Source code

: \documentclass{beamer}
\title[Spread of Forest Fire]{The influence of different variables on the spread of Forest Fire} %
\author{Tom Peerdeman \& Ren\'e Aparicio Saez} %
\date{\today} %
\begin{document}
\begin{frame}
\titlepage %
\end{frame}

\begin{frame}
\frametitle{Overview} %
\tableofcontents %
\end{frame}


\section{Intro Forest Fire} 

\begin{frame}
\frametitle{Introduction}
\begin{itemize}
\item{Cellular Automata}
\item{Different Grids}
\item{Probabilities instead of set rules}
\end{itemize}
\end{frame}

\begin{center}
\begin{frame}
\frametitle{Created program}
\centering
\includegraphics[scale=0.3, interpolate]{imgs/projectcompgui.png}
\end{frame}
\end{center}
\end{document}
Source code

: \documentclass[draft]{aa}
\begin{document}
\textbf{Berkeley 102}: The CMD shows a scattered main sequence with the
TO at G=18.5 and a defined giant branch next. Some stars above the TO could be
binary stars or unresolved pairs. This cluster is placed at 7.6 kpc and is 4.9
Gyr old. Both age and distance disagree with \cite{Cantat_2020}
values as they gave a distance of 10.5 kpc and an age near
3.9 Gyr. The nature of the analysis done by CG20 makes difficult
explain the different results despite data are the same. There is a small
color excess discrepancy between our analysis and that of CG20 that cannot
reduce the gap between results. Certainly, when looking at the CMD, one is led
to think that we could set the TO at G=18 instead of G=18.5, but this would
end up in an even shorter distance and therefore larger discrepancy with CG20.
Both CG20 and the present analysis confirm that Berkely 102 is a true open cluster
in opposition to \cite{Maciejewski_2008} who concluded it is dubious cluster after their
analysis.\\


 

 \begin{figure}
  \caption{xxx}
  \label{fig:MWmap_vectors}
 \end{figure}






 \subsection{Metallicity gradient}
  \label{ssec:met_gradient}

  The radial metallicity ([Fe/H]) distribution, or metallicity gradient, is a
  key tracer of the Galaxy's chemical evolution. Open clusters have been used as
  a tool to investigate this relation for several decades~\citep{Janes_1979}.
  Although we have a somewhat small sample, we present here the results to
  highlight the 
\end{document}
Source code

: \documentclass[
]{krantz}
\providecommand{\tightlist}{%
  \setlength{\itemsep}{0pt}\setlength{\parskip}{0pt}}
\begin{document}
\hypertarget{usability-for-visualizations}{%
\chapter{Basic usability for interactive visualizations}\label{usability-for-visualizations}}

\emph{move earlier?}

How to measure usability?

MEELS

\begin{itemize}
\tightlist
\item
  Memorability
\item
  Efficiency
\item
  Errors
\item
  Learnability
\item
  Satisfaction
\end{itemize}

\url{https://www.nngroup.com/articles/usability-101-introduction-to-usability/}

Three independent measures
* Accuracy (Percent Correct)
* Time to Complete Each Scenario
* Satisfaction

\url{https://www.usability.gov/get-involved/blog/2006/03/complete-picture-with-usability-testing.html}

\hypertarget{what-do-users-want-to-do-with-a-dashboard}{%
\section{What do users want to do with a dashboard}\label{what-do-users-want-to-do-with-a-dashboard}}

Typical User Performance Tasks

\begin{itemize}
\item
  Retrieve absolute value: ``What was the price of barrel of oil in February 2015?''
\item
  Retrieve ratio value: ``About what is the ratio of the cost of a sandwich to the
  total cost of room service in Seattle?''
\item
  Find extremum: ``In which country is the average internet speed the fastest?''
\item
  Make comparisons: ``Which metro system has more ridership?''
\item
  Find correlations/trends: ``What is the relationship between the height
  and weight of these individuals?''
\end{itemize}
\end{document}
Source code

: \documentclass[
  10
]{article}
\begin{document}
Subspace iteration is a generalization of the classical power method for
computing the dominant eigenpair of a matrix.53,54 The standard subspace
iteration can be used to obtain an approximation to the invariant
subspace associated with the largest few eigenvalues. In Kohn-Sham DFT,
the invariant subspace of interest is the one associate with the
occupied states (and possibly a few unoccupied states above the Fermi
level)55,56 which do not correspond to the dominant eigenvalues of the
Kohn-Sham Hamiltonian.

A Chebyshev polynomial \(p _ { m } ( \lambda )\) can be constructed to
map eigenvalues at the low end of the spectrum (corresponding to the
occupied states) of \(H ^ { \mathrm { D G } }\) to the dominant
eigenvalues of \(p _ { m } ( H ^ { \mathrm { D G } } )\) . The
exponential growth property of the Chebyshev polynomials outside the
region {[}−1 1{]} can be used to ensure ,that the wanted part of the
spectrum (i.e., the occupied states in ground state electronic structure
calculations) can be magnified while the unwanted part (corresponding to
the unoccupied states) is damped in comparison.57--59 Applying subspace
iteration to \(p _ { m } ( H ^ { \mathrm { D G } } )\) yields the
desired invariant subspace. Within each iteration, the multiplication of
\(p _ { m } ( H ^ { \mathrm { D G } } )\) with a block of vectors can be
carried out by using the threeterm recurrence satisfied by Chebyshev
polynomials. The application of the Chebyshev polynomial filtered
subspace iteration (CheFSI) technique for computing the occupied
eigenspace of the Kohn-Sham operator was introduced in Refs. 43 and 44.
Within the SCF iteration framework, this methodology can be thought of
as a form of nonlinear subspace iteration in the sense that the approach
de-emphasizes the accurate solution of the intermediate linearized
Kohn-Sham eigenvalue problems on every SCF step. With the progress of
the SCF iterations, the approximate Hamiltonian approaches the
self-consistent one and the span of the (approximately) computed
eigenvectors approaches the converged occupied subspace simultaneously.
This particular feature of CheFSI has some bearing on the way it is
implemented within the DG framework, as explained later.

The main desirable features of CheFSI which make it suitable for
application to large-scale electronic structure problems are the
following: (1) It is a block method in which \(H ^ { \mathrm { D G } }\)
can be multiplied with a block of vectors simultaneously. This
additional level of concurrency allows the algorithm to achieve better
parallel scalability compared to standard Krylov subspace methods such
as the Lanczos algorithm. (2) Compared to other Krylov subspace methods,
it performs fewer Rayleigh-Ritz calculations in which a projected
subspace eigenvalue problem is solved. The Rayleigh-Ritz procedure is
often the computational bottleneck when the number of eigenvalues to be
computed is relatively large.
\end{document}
______________________________
> Goal of the exercise
Set the whole listing down again, unchanged.

> Exercise response
Source code

: \documentclass{beamer}
\title[Spread of Forest Fire]{The influence of different variables on the spread of Forest Fire} %
\author{Tom Peerdeman \& Ren\'e Aparicio Saez} %
\date{\today} %
\begin{document}
\begin{frame}
\titlepage %
\end{frame}

\begin{frame}
\frametitle{Overview} %
\tableofcontents %
\end{frame}


\section{Intro Forest Fire} 

\begin{frame}
\frametitle{Introduction}
\begin{itemize}
\item{Cellular Automata}
\item{Different Grids}
\item{Probabilities instead of set rules}
\end{itemize}
\end{frame}

\begin{center}
\begin{frame}
\frametitle{Created program}
\centering
\includegraphics[scale=0.3, interpolate]{imgs/projectcompgui.png}
\end{frame}
\end{center}
\end{document}
Source code

: \documentclass[draft]{aa}
\begin{document}
\textbf{Berkeley 102}: The CMD shows a scattered main sequence with the
TO at G=18.5 and a defined giant branch next. Some stars above the TO could be
binary stars or unresolved pairs. This cluster is placed at 7.6 kpc and is 4.9
Gyr old. Both age and distance disagree with \cite{Cantat_2020}
values as they gave a distance of 10.5 kpc and an age near
3.9 Gyr. The nature of the analysis done by CG20 makes difficult
explain the different results despite data are the same. There is a small
color excess discrepancy between our analysis and that of CG20 that cannot
reduce the gap between results. Certainly, when looking at the CMD, one is led
to think that we could set the TO at G=18 instead of G=18.5, but this would
end up in an even shorter distance and therefore larger discrepancy with CG20.
Both CG20 and the present analysis confirm that Berkely 102 is a true open cluster
in opposition to \cite{Maciejewski_2008} who concluded it is dubious cluster after their
analysis.\\


 

 \begin{figure}
  \caption{xxx}
  \label{fig:MWmap_vectors}
 \end{figure}






 \subsection{Metallicity gradient}
  \label{ssec:met_gradient}

  The radial metallicity ([Fe/H]) distribution, or metallicity gradient, is a
  key tracer of the Galaxy's chemical evolution. Open clusters have been used as
  a tool to investigate this relation for several decades~\citep{Janes_1979}.
  Although we have a somewhat small sample, we present here the results to
  highlight the 
\end{document}
Source code

: \documentclass[
]{krantz}
\providecommand{\tightlist}{%
  \setlength{\itemsep}{0pt}\setlength{\parskip}{0pt}}
\begin{document}
\hypertarget{usability-for-visualizations}{%
\chapter{Basic usability for interactive visualizations}\label{usability-for-visualizations}}

\emph{move earlier?}

How to measure usability?

MEELS

\begin{itemize}
\tightlist
\item
  Memorability
\item
  Efficiency
\item
  Errors
\item
  Learnability
\item
  Satisfaction
\end{itemize}

\url{https://www.nngroup.com/articles/usability-101-introduction-to-usability/}

Three independent measures
* Accuracy (Percent Correct)
* Time to Complete Each Scenario
* Satisfaction

\url{https://www.usability.gov/get-involved/blog/2006/03/complete-picture-with-usability-testing.html}

\hypertarget{what-do-users-want-to-do-with-a-dashboard}{%
\section{What do users want to do with a dashboard}\label{what-do-users-want-to-do-with-a-dashboard}}

Typical User Performance Tasks

\begin{itemize}
\item
  Retrieve absolute value: ``What was the price of barrel of oil in February 2015?''
\item
  Retrieve ratio value: ``About what is the ratio of the cost of a sandwich to the
  total cost of room service in Seattle?''
\item
  Find extremum: ``In which country is the average internet speed the fastest?''
\item
  Make comparisons: ``Which metro system has more ridership?''
\item
  Find correlations/trends: ``What is the relationship between the height
  and weight of these individuals?''
\end{itemize}
\end{document}
Source code

: \documentclass[
  10
]{article}
\begin{document}
Subspace iteration is a generalization of the classical power method for
computing the dominant eigenpair of a matrix.53,54 The standard subspace
iteration can be used to obtain an approximation to the invariant
subspace associated with the largest few eigenvalues. In Kohn-Sham DFT,
the invariant subspace of interest is the one associate with the
occupied states (and possibly a few unoccupied states above the Fermi
level)55,56 which do not correspond to the dominant eigenvalues of the
Kohn-Sham Hamiltonian.

A Chebyshev polynomial \(p _ { m } ( \lambda )\) can be constructed to
map eigenvalues at the low end of the spectrum (corresponding to the
occupied states) of \(H ^ { \mathrm { D G } }\) to the dominant
eigenvalues of \(p _ { m } ( H ^ { \mathrm { D G } } )\) . The
exponential growth property of the Chebyshev polynomials outside the
region {[}−1 1{]} can be used to ensure ,that the wanted part of the
spectrum (i.e., the occupied states in ground state electronic structure
calculations) can be magnified while the unwanted part (corresponding to
the unoccupied states) is damped in comparison.57--59 Applying subspace
iteration to \(p _ { m } ( H ^ { \mathrm { D G } } )\) yields the
desired invariant subspace. Within each iteration, the multiplication of
\(p _ { m } ( H ^ { \mathrm { D G } } )\) with a block of vectors can be
carried out by using the threeterm recurrence satisfied by Chebyshev
polynomials. The application of the Chebyshev polynomial filtered
subspace iteration (CheFSI) technique for computing the occupied
eigenspace of the Kohn-Sham operator was introduced in Refs. 43 and 44.
Within the SCF iteration framework, this methodology can be thought of
as a form of nonlinear subspace iteration in the sense that the approach
de-emphasizes the accurate solution of the intermediate linearized
Kohn-Sham eigenvalue problems on every SCF step. With the progress of
the SCF iterations, the approximate Hamiltonian approaches the
self-consistent one and the span of the (approximately) computed
eigenvectors approaches the converged occupied subspace simultaneously.
This particular feature of CheFSI has some bearing on the way it is
implemented within the DG framework, as explained later.

The main desirable features of CheFSI which make it suitable for
application to large-scale electronic structure problems are the
following: (1) It is a block method in which \(H ^ { \mathrm { D G } }\)
can be multiplied with a block of vectors simultaneously. This
additional level of concurrency allows the algorithm to achieve better
parallel scalability compared to standard Krylov subspace methods such
as the Lanczos algorithm. (2) Compared to other Krylov subspace methods,
it performs fewer Rayleigh-Ritz calculations in which a projected
subspace eigenvalue problem is solved. The Rayleigh-Ritz procedure is
often the computational bottleneck when the number of eigenvalues to be
computed is relatively large.
\end{document}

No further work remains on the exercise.